Die Geschichte dieser komischen Oper, die halb Musical, halb Operette ist, passt in einen Satz: Piratenlehrling Frederic will ein anständiger Mensch werden, was ihm auch deshalb gelingt, weil sich am Ende überraschend herausstellt, dass die Piraten gar keine sind, sondern treue Untertanen ihrer Majestät. Und weil sie gleichzeitig alle Singles sind, dürfen sie zum Finale mit den zahlreichen Töchtern des Generals glücklich werden, was freilich nicht alle Betroffenen begeistert.
Es war geradezu erstaunlich, wie alle Mitwirkenden diesen aberwitzigen und höchst amüsanten Blödsinn mitmachten. Alle Achtung, wie der Chor seine Tanzeinsätze geprobt hatte (Choreographie Kati Farkas), wie jeder einzelne Pirat Furcht und Necken verbreitete, wie die kampfentschlossene Polizistenschar sich hinter die Hecke flüchtete, die Töchter-Kompanie ausgelassen übers Wetter schnatterte, und der Papagei schwierigste Texte dolmetschte: Heißt es Waise oder Weise? Der Vogel krächzte laut, aber leider nicht eindeutig.
Bildquelle: © Pedro Malinowski So gut funktioniert Satire im Musiktheater selten, soviele Lacher sind auch nicht gerade üblich. Der schottische Tenor John Pumphrey war als Frederic hinreißend und jederzeit von heiliger Pflichterfüllung beseelt, selbst, als er erfahren musste, dass er an einem 29. Februar geboren wurde und daher laut Vertrag noch 63 weitere Jahre für die Piraten zu schuften hatte, nämlich bis zur Volljährigkeit, seinem 21. Geburtstag.

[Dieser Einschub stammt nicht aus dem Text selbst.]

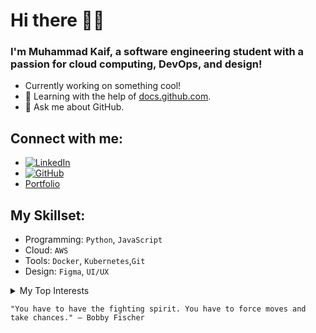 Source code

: # Hi there 👋🏻  
### I'm Muhammad Kaif, a software engineering student with a passion for cloud computing, DevOps, and design!  
- Currently working on something cool!  
- 📖 Learning with the help of [docs.github.com](https://docs.github.com).  
- 💬 Ask me about GitHub.  

## Connect with me:  
- [![LinkedIn](https://img.shields.io/badge/-LinkedIn-blue?logo=linkedin&logoColor=white&style=flat)](https://www.linkedin.com/in/your-profile)  
- [![GitHub](https://img.shields.io/badge/-GitHub-black?logo=github&logoColor=white&style=flat)](https://github.com/Muhammad-Kaif-leghari) 
- [Portfolio](https://muhammad-kaif.carrd.co)  

## My Skillset:  
- Programming: `Python`, `JavaScript`
- Cloud: `AWS` 
- Tools: `Docker`, `Kubernetes`,` Git ` 
- Design: `Figma`, `UI/UX ` 


<details>
<summary>My Top Interests</summary>  

| Rank |     Interests     |  
|-----:|-------------------|  
|   1|       AWS           |  
|   2|  DevOps Practices   |  

</details>  
 
`"You have to have the fighting spirit. You have to force moves and take chances." – Bobby Fischer`

<!---
Muhammad-Kaif-leghari/Muhammad-Kaif-leghari is a ✨ special ✨ repository because its `README.md` (this file) appears on your GitHub profile.
You can click the Preview link to take a look at your changes.
--->
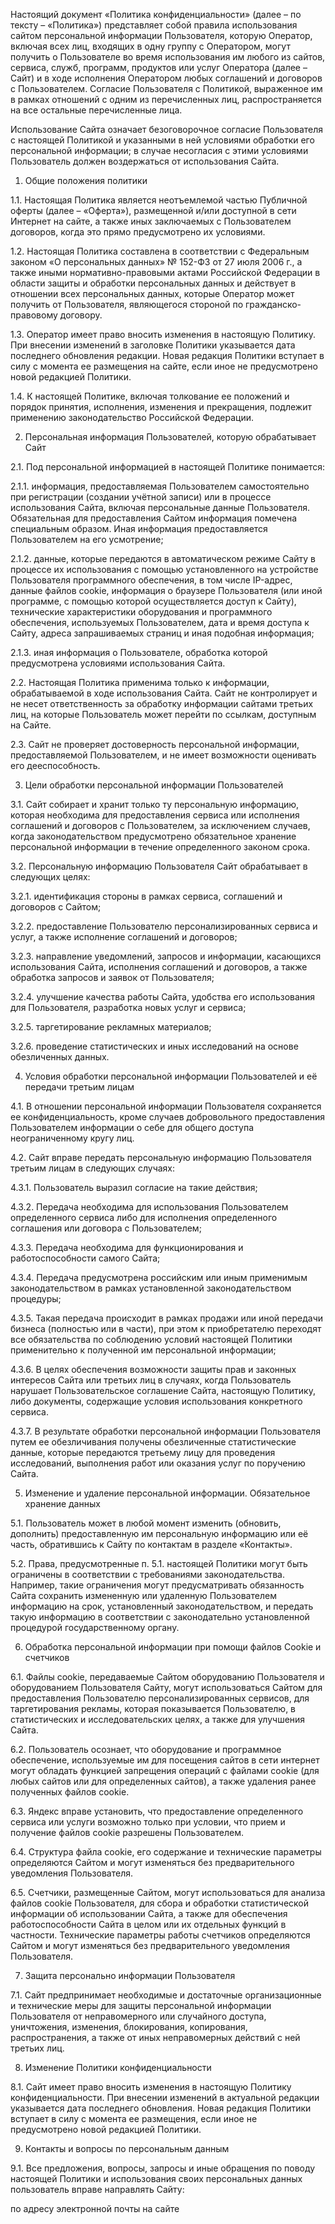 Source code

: Настоящий документ «Политика конфиденциальности» (далее – по тексту – «Политика») представляет собой правила использования сайтом персональной информации Пользователя, которую Оператор, включая всех лиц, входящих в одну группу с Оператором, могут получить о Пользователе во время использования им любого из сайтов, сервиса, служб, программ, продуктов или услуг Оператора (далее – Сайт) и в ходе исполнения Оператором любых соглашений и договоров с Пользователем. Согласие Пользователя с Политикой, выраженное им в рамках отношений с одним из перечисленных лиц, распространяется на все остальные перечисленные лица.   

Использование Сайта означает безоговорочное согласие Пользователя с настоящей Политикой и указанными в ней условиями обработки его персональной информации; в случае несогласия с этими условиями Пользователь должен воздержаться от использования Сайта.

1. Общие положения политики

1.1. Настоящая Политика является неотъемлемой частью Публичной оферты (далее – «Оферта»), размещенной и/или доступной в сети Интернет на сайте, а также иных заключаемых с Пользователем договоров, когда это прямо предусмотрено их условиями.

1.2. Настоящая Политика составлена в соответствии с Федеральным законом «О персональных данных» № 152-ФЗ от 27 июля 2006 г., а также иными нормативно-правовыми актами Российской Федерации в области защиты и обработки персональных данных и действует в отношении всех персональных данных, которые Оператор может получить от Пользователя, являющегося стороной по гражданско-правовому договору.

1.3. Оператор имеет право вносить изменения в настоящую Политику. При внесении изменений в заголовке Политики указывается дата последнего обновления редакции. Новая редакция Политики вступает в силу с момента ее размещения на сайте, если иное не предусмотрено новой редакцией Политики.

1.4. К настоящей Политике, включая толкование ее положений и порядок принятия, исполнения, изменения и прекращения, подлежит применению законодательство Российской Федерации.

2. Персональная информация Пользователей, которую обрабатывает Сайт

2.1. Под персональной информацией в настоящей Политике понимается:

2.1.1. информация, предоставляемая Пользователем самостоятельно при регистрации (создании учётной записи) или в процессе использования Сайта, включая персональные данные Пользователя. Обязательная для предоставления Сайтом информация помечена специальным образом. Иная информация предоставляется Пользователем на его усмотрение;

2.1.2. данные, которые передаются в автоматическом режиме Сайту в процессе их использования с помощью установленного на устройстве Пользователя программного обеспечения, в том числе IP-адрес, данные файлов cookie, информация о браузере Пользователя (или иной программе, с помощью которой осуществляется доступ к Сайту), технические характеристики оборудования и программного обеспечения, используемых Пользователем, дата и время доступа к Сайту, адреса запрашиваемых страниц и иная подобная информация;

2.1.3. иная информация о Пользователе, обработка которой предусмотрена условиями использования Сайта.

2.2. Настоящая Политика применима только к информации, обрабатываемой в ходе использования Сайта. Сайт не контролирует и не несет ответственность за обработку информации сайтами третьих лиц, на которые Пользователь может перейти по ссылкам, доступным на Сайте.

2.3. Сайт не проверяет достоверность персональной информации, предоставляемой Пользователем, и не имеет возможности оценивать его дееспособность.

3. Цели обработки персональной информации Пользователей

3.1. Сайт собирает и хранит только ту персональную информацию, которая необходима для предоставления сервиса или исполнения соглашений и договоров с Пользователем, за исключением случаев, когда законодательством предусмотрено обязательное хранение персональной информации в течение определенного законом срока.

3.2. Персональную информацию Пользователя Сайт обрабатывает в следующих целях:

3.2.1. идентификация стороны в рамках сервиса, соглашений и договоров с Сайтом;

3.2.2. предоставление Пользователю персонализированных сервиса и услуг, а также исполнение соглашений и договоров;

3.2.3. направление уведомлений, запросов и информации, касающихся использования Сайта, исполнения соглашений и договоров, а также обработка запросов и заявок от Пользователя;

3.2.4. улучшение качества работы Сайта, удобства его использования для Пользователя, разработка новых услуг и сервиса;

3.2.5. таргетирование рекламных материалов;

3.2.6. проведение статистических и иных исследований на основе обезличенных данных.

4. Условия обработки персональной информации Пользователей и её передачи третьим лицам

4.1. В отношении персональной информации Пользователя сохраняется ее конфиденциальность, кроме случаев добровольного предоставления Пользователем информации о себе для общего доступа неограниченному кругу лиц.

4.2. Сайт вправе передать персональную информацию Пользователя третьим лицам в следующих случаях:

4.3.1. Пользователь выразил согласие на такие действия;

4.3.2. Передача необходима для использования Пользователем определенного сервиса либо для исполнения определенного соглашения или договора с Пользователем;

4.3.3. Передача необходима для функционирования и работоспособности самого Сайта;

4.3.4. Передача предусмотрена российским или иным применимым законодательством в рамках установленной законодательством процедуры;

4.3.5. Такая передача происходит в рамках продажи или иной передачи бизнеса (полностью или в части), при этом к приобретателю переходят все обязательства по соблюдению условий настоящей Политики применительно к полученной им персональной информации;

4.3.6. В целях обеспечения возможности защиты прав и законных интересов Сайта или третьих лиц в случаях, когда Пользователь нарушает Пользовательское соглашение Сайта, настоящую Политику, либо документы, содержащие условия использования конкретного сервиса.

4.3.7. В результате обработки персональной информации Пользователя путем ее обезличивания получены обезличенные статистические данные, которые передаются третьему лицу для проведения исследований, выполнения работ или оказания услуг по поручению Сайта.

5. Изменение и удаление персональной информации. Обязательное хранение данных

5.1. Пользователь может в любой момент изменить (обновить, дополнить) предоставленную им персональную информацию или её часть, обратившись к Сайту по контактам в разделе «Контакты».

5.2. Права, предусмотренные п. 5.1. настоящей Политики могут быть ограничены в соответствии с требованиями законодательства. Например, такие ограничения могут предусматривать обязанность Сайта сохранить измененную или удаленную Пользователем информацию на срок, установленный законодательством, и передать такую информацию в соответствии с законодательно установленной процедурой государственному органу.

6. Обработка персональной информации при помощи файлов Cookie и счетчиков

6.1. Файлы cookie, передаваемые Сайтом оборудованию Пользователя и оборудованием Пользователя Сайту, могут использоваться Сайтом для предоставления Пользователю персонализированных сервисов, для таргетирования рекламы, которая показывается Пользователю, в статистических и исследовательских целях, а также для улучшения Сайта.

6.2. Пользователь осознает, что оборудование и программное обеспечение, используемые им для посещения сайтов в сети интернет могут обладать функцией запрещения операций с файлами cookie (для любых сайтов или для определенных сайтов), а также удаления ранее полученных файлов cookie.

6.3. Яндекс вправе установить, что предоставление определенного сервиса или услуги возможно только при условии, что прием и получение файлов cookie разрешены Пользователем.

6.4. Структура файла cookie, его содержание и технические параметры определяются Сайтом и могут изменяться без предварительного уведомления Пользователя.

6.5. Счетчики, размещенные Сайтом, могут использоваться для анализа файлов cookie Пользователя, для сбора и обработки статистической информации об использовании Сайта, а также для обеспечения работоспособности Сайта в целом или их отдельных функций в частности. Технические параметры работы счетчиков определяются Сайтом и могут изменяться без предварительного уведомления Пользователя.

7. Защита персонально информации Пользователя

7.1. Сайт предпринимает необходимые и достаточные организационные и технические меры для защиты персональной информации Пользователя от неправомерного или случайного доступа, уничтожения, изменения, блокирования, копирования, распространения, а также от иных неправомерных действий с ней третьих лиц.

8. Изменение Политики конфиденциальности

8.1. Сайт имеет право вносить изменения в настоящую Политику конфиденциальности. При внесении изменений в актуальной редакции указывается дата последнего обновления. Новая редакция Политики вступает в силу с момента ее размещения, если иное не предусмотрено новой редакцией Политики.

9. Контакты и вопросы по персональным данным

9.1. Все предложения, вопросы, запросы и иные обращения по поводу настоящей Политики и использования своих персональных данных пользователь вправе направлять Сайту:

по адресу электронной почты на сайте
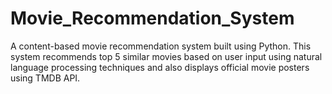 # Movie_Recommendation_System
A content-based movie recommendation system built using Python. This system recommends top 5 similar movies based on user input using natural language processing techniques and also displays official movie posters using TMDB API.
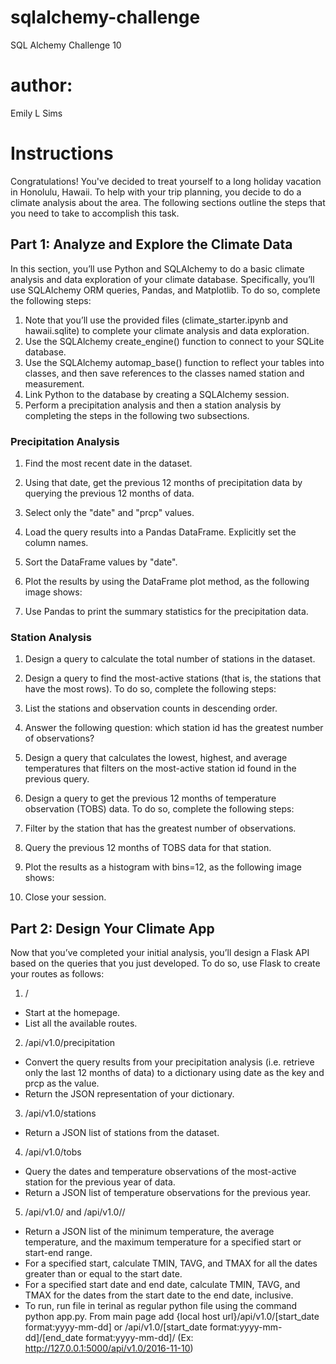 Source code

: # sqlalchemy-challenge 
SQL Alchemy Challenge 10

# author:
Emily L Sims

# Instructions
Congratulations! You've decided to treat yourself to a long holiday vacation in Honolulu, Hawaii. To help with your trip planning, you decide to do a climate analysis about the area. The following sections outline the steps that you need to take to accomplish this task.

## Part 1: Analyze and Explore the Climate Data
In this section, you’ll use Python and SQLAlchemy to do a basic climate analysis and data exploration of your climate database. Specifically, you’ll use SQLAlchemy ORM queries, Pandas, and Matplotlib. To do so, complete the following steps:
1. Note that you’ll use the provided files (climate_starter.ipynb and hawaii.sqlite) to complete your climate analysis and data exploration.
2. Use the SQLAlchemy create_engine() function to connect to your SQLite database.
3. Use the SQLAlchemy automap_base() function to reflect your tables into classes, and then save references to the classes named station and measurement.
4. Link Python to the database by creating a SQLAlchemy session.
5. Perform a precipitation analysis and then a station analysis by completing the steps in the following two subsections.
### Precipitation Analysis
1. Find the most recent date in the dataset.
2. Using that date, get the previous 12 months of precipitation data by querying the previous 12 months of data.
3. Select only the "date" and "prcp" values.
4. Load the query results into a Pandas DataFrame. Explicitly set the column names.
5. Sort the DataFrame values by "date".
6. Plot the results by using the DataFrame plot method, as the following image shows:


7. Use Pandas to print the summary statistics for the precipitation data.

### Station Analysis
1. Design a query to calculate the total number of stations in the dataset.
2. Design a query to find the most-active stations (that is, the stations that have the most rows). To do so, complete the following steps:
3. List the stations and observation counts in descending order.
4. Answer the following question: which station id has the greatest number of observations?
5. Design a query that calculates the lowest, highest, and average temperatures that filters on the most-active station id found in the previous query.
6. Design a query to get the previous 12 months of temperature observation (TOBS) data. To do so, complete the following steps:
7. Filter by the station that has the greatest number of observations.
8. Query the previous 12 months of TOBS data for that station.
9. Plot the results as a histogram with bins=12, as the following image shows:

10. Close your session.

## Part 2: Design Your Climate App
Now that you’ve completed your initial analysis, you’ll design a Flask API based on the queries that you just developed. To do so, use Flask to create your routes as follows:
1. /
-  Start at the homepage.
- List all the available routes.
2. /api/v1.0/precipitation
- Convert the query results from your precipitation analysis (i.e. retrieve only the last 12 months of data) to a dictionary using date as the key and prcp as the value.
- Return the JSON representation of your dictionary.
3. /api/v1.0/stations
- Return a JSON list of stations from the dataset.
4. /api/v1.0/tobs
- Query the dates and temperature observations of the most-active station for the previous year of data.
- Return a JSON list of temperature observations for the previous year.
5. /api/v1.0/<start> and /api/v1.0/<start>/<end>
- Return a JSON list of the minimum temperature, the average temperature, and the maximum temperature for a specified start or start-end range.
- For a specified start, calculate TMIN, TAVG, and TMAX for all the dates greater than or equal to the start date.
- For a specified start date and end date, calculate TMIN, TAVG, and TMAX for the dates from the start date to the end date, inclusive.
- To run, run file in terinal as regular python file using the command python app.py. From main page add {local host url}/api/v1.0/[start_date format:yyyy-mm-dd] or /api/v1.0/[start_date format:yyyy-mm-dd]/[end_date format:yyyy-mm-dd]/ (Ex: http://127.0.0.1:5000/api/v1.0/2016-11-10)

Großartig auch Hans Gröning als so empfindsamer wie scheuer Piratenkönig, Hans Kittelmann als schlafmütziger Generalmajor und Ronny Miersch in der Doppelrolle des beckenschwingenden Polizei-Sergeanten Edward und des alten Piraten Smee, der mit seiner Weisheit am Ende ist, meist am falschen. Dem gegenüber hatten es Emily Bradley als vom Himmel herabschwebende Mabel und Almerija Delic als mannstolle Piratenbraut Ruth nicht leicht, vertreten sie in diesem Stück doch die Poesie, nicht den derben Humor. Dirigent Guido Johannes Rumstadt hätte ruhig noch mehr Pathos reinlegen können in diesen Schabernack, spielt Arthur Sullivan in seiner Partitur doch ziemlich frech mit der Neigung seiner britischen Landsleute zu Hymnen und erhebenden Chorälen. Insgesamt ein herrlich abgedrehter Abend im Staatstheater Nürnberg, nicht nur für Fans englischer Parodie.